THE TASK
Transcribe every record exactly.

RECORDS FOR THIS TASK
::::::::::

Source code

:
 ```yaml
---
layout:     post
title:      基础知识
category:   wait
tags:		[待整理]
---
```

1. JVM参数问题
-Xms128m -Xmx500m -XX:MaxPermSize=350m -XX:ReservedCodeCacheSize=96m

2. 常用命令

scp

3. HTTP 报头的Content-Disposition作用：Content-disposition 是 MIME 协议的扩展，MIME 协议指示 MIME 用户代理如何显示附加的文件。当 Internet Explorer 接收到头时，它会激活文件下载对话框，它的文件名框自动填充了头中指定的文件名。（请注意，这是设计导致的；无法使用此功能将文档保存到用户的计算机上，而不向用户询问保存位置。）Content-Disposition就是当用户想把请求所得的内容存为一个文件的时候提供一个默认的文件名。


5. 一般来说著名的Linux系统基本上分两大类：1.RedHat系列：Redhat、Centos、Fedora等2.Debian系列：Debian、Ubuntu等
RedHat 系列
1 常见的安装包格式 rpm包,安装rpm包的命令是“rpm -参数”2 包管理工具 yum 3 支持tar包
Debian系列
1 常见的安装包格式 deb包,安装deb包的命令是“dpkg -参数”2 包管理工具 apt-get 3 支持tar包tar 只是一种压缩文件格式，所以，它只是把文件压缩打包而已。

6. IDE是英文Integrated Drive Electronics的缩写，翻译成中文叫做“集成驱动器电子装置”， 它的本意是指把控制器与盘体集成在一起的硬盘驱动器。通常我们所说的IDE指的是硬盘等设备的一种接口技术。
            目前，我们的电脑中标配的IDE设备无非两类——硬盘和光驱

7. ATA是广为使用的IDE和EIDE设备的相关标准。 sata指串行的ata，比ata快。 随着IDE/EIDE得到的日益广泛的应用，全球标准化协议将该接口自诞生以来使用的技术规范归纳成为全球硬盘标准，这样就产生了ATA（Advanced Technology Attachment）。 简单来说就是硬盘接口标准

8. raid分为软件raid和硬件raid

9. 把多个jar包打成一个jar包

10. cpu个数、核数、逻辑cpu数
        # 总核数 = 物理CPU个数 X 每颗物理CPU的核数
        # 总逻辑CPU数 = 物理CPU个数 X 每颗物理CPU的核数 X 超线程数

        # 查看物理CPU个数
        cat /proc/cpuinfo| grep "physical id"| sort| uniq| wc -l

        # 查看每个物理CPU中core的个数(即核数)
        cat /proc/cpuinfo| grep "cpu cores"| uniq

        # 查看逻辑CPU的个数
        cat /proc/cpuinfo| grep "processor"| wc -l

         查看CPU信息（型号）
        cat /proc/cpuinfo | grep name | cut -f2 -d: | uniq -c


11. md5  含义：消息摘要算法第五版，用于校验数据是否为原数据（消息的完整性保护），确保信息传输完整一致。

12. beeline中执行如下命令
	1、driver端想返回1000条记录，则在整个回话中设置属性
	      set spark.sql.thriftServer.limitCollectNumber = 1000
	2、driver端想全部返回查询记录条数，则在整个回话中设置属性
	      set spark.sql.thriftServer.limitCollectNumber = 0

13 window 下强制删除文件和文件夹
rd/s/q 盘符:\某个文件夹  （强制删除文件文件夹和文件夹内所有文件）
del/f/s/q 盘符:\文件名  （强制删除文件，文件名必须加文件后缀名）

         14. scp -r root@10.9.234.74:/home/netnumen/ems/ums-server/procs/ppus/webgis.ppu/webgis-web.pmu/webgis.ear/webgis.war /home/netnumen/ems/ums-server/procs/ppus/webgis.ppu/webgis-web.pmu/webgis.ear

::::::::::

RESULT FOR THIS TASK
Source code

:
 ```yaml
---
layout:     post
title:      基础知识
category:   wait
tags:		[待整理]
---
```

1. JVM参数问题
-Xms128m -Xmx500m -XX:MaxPermSize=350m -XX:ReservedCodeCacheSize=96m

2. 常用命令

scp

3. HTTP 报头的Content-Disposition作用：Content-disposition 是 MIME 协议的扩展，MIME 协议指示 MIME 用户代理如何显示附加的文件。当 Internet Explorer 接收到头时，它会激活文件下载对话框，它的文件名框自动填充了头中指定的文件名。（请注意，这是设计导致的；无法使用此功能将文档保存到用户的计算机上，而不向用户询问保存位置。）Content-Disposition就是当用户想把请求所得的内容存为一个文件的时候提供一个默认的文件名。


5. 一般来说著名的Linux系统基本上分两大类：1.RedHat系列：Redhat、Centos、Fedora等2.Debian系列：Debian、Ubuntu等
RedHat 系列
1 常见的安装包格式 rpm包,安装rpm包的命令是“rpm -参数”2 包管理工具 yum 3 支持tar包
Debian系列
1 常见的安装包格式 deb包,安装deb包的命令是“dpkg -参数”2 包管理工具 apt-get 3 支持tar包tar 只是一种压缩文件格式，所以，它只是把文件压缩打包而已。

6. IDE是英文Integrated Drive Electronics的缩写，翻译成中文叫做“集成驱动器电子装置”， 它的本意是指把控制器与盘体集成在一起的硬盘驱动器。通常我们所说的IDE指的是硬盘等设备的一种接口技术。
            目前，我们的电脑中标配的IDE设备无非两类——硬盘和光驱

7. ATA是广为使用的IDE和EIDE设备的相关标准。 sata指串行的ata，比ata快。 随着IDE/EIDE得到的日益广泛的应用，全球标准化协议将该接口自诞生以来使用的技术规范归纳成为全球硬盘标准，这样就产生了ATA（Advanced Technology Attachment）。 简单来说就是硬盘接口标准

8. raid分为软件raid和硬件raid

9. 把多个jar包打成一个jar包

10. cpu个数、核数、逻辑cpu数
        # 总核数 = 物理CPU个数 X 每颗物理CPU的核数
        # 总逻辑CPU数 = 物理CPU个数 X 每颗物理CPU的核数 X 超线程数

        # 查看物理CPU个数
        cat /proc/cpuinfo| grep "physical id"| sort| uniq| wc -l

        # 查看每个物理CPU中core的个数(即核数)
        cat /proc/cpuinfo| grep "cpu cores"| uniq

        # 查看逻辑CPU的个数
        cat /proc/cpuinfo| grep "processor"| wc -l

         查看CPU信息（型号）
        cat /proc/cpuinfo | grep name | cut -f2 -d: | uniq -c


11. md5  含义：消息摘要算法第五版，用于校验数据是否为原数据（消息的完整性保护），确保信息传输完整一致。

12. beeline中执行如下命令
	1、driver端想返回1000条记录，则在整个回话中设置属性
	      set spark.sql.thriftServer.limitCollectNumber = 1000
	2、driver端想全部返回查询记录条数，则在整个回话中设置属性
	      set spark.sql.thriftServer.limitCollectNumber = 0

13 window 下强制删除文件和文件夹
rd/s/q 盘符:\某个文件夹  （强制删除文件文件夹和文件夹内所有文件）
del/f/s/q 盘符:\文件名  （强制删除文件，文件名必须加文件后缀名）

         14. scp -r root@10.9.234.74:/home/netnumen/ems/ums-server/procs/ppus/webgis.ppu/webgis-web.pmu/webgis.ear/webgis.war /home/netnumen/ems/ums-server/procs/ppus/webgis.ppu/webgis-web.pmu/webgis.ear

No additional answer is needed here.